Access StatusOpen Access
We report the widespread occurrence of structurally diverse oleuropeyl glucose esters, including the new diester eucaglobulin B, localized specifically to the essential oil secretory cavities of myrtaceous species. Clear taxonomic patterns in the composition of cavity extracts within the genus Eucalyptus are shown with species from subgenus Symphyomyrtus dominated by oleuropeyl glucose esters and species from subgenus Eucalyptus dominated instead by the flavanone, pinocembrin. We also examined the intra-species occurrence of oleuropeyl glucose esters by quantifying the abundant constituents cuniloside B and froggattiside A in trees from two populations of Eucalyptus polybractea R.T. Baker. All trees contained both compounds, which were positively correlated with total essential oil concentration. This apparent ubiquity of oleuropeyl glucose esters at both intra- and inter-specific levels in Eucalyptus is indicative of important physiological or ecological functions.

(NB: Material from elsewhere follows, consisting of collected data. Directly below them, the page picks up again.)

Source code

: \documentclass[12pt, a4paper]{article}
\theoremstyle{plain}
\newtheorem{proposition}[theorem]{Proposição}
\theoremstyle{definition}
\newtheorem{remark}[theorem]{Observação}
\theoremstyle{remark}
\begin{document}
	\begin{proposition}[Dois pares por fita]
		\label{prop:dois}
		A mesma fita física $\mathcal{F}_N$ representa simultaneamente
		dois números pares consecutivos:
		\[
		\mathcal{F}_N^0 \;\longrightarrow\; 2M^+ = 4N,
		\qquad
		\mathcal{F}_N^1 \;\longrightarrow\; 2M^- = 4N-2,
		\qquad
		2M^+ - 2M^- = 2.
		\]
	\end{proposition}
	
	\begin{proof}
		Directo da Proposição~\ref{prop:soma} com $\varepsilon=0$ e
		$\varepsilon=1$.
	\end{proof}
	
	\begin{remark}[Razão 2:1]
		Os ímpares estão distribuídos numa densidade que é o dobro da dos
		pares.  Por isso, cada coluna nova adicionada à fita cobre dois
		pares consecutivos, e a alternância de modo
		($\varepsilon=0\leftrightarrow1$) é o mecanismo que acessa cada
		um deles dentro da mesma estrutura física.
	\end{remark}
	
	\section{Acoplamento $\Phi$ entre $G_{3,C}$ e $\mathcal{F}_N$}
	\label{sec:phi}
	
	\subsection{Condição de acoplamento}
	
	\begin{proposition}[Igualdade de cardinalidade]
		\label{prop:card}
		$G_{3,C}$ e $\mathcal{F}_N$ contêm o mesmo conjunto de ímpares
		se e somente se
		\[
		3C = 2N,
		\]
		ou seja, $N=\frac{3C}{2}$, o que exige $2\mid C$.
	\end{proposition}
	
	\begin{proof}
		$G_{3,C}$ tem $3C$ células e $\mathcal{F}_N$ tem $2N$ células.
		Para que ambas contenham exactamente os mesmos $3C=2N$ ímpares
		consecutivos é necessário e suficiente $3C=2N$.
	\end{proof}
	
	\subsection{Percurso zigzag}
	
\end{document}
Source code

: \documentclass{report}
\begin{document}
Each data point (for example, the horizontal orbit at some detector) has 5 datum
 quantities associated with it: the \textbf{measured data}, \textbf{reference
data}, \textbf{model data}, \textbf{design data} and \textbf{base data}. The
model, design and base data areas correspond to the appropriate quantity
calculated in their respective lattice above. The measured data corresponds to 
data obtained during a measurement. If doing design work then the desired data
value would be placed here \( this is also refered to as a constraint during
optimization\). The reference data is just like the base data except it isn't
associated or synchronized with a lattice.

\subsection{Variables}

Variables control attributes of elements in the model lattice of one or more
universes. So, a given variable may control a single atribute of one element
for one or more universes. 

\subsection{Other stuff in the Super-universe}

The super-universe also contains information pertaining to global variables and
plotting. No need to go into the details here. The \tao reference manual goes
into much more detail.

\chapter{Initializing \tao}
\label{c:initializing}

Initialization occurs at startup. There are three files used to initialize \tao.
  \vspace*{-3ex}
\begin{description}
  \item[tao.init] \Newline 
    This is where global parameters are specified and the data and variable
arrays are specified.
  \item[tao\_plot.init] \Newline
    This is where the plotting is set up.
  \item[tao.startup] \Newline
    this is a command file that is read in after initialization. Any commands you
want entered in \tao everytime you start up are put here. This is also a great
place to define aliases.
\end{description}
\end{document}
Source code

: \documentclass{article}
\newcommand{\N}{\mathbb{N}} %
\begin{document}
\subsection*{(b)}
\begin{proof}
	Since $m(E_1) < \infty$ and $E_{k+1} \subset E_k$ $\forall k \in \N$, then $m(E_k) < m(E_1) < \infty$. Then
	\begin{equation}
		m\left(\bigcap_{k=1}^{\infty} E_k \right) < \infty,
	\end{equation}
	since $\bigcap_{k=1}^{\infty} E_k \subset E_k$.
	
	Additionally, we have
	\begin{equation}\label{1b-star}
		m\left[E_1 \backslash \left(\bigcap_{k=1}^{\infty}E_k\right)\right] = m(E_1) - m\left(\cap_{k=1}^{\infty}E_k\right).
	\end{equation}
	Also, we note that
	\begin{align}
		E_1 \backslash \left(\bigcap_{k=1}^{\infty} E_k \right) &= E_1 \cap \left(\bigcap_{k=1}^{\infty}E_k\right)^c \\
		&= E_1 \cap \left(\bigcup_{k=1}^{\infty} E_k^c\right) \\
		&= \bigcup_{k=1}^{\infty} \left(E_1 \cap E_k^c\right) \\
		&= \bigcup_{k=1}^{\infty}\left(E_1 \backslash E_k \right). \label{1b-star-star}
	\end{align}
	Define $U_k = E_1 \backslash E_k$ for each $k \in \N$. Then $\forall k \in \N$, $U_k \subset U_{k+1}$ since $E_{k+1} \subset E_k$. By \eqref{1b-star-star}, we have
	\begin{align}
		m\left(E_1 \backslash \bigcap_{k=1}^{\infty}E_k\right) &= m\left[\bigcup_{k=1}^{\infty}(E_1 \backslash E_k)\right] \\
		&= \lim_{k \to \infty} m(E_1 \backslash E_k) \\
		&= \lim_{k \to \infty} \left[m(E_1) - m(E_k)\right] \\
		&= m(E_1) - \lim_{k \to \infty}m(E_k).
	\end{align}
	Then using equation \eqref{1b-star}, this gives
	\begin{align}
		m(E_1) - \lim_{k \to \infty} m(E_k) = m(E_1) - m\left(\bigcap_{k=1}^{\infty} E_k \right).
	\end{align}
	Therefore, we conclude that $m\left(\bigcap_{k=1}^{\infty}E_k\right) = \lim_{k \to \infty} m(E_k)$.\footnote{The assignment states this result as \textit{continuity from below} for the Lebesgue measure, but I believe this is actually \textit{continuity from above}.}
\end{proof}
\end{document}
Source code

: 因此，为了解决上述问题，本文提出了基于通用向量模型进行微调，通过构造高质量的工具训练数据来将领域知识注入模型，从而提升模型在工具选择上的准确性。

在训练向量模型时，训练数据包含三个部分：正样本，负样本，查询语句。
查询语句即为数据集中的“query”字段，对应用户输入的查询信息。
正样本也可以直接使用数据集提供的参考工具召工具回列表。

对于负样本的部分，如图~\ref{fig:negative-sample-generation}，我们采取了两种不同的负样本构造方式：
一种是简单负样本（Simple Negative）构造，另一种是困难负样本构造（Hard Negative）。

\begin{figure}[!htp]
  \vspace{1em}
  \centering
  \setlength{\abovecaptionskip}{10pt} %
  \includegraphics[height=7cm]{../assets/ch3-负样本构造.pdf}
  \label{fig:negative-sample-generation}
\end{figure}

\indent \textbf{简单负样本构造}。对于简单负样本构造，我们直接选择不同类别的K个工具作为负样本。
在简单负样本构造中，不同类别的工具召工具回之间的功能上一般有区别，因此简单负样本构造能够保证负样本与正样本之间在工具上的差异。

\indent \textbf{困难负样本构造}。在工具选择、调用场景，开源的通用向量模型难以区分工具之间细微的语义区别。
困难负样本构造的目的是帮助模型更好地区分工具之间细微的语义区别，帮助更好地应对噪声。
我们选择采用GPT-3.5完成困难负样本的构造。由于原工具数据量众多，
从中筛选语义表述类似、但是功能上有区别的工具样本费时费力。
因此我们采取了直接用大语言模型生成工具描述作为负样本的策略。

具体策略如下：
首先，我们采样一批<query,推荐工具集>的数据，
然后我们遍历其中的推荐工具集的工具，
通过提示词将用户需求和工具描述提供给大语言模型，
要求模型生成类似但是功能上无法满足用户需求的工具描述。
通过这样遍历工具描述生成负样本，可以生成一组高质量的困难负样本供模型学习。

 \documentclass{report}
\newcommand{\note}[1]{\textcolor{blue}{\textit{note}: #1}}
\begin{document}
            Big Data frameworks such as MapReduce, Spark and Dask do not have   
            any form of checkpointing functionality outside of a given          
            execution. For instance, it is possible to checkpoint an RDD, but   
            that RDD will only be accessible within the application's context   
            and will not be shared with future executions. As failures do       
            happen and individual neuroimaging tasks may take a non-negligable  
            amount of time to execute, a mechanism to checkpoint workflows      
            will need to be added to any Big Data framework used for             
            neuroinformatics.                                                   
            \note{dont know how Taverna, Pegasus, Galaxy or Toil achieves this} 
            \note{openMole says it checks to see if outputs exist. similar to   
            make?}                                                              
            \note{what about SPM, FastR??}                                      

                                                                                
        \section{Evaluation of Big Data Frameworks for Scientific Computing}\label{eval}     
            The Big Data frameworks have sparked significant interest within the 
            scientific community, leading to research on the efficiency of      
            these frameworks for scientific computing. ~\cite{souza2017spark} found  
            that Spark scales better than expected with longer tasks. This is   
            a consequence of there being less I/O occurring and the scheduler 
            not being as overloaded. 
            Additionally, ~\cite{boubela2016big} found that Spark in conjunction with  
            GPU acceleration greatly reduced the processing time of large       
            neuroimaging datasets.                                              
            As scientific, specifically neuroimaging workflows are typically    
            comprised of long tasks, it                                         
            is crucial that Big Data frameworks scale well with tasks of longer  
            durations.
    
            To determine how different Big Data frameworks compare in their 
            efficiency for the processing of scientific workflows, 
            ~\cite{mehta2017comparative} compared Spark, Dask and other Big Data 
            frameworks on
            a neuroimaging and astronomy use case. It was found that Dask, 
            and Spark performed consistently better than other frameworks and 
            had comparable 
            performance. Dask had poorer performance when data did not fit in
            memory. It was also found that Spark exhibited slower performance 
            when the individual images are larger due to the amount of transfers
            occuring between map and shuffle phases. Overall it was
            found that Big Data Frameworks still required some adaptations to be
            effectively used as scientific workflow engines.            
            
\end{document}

The significance of their prevalence and the sequestration of these esters and also pinocembrin to the extracellular domain of secretory cavities is discussed in light of their potential biological activities and our findings that they are spatially segregated to the exterior of cavity lumina. The localization of oleuropeyl glucose esters to a specific and isolatable tissue type has the potential to aid in future elucidation of function and biosynthesis.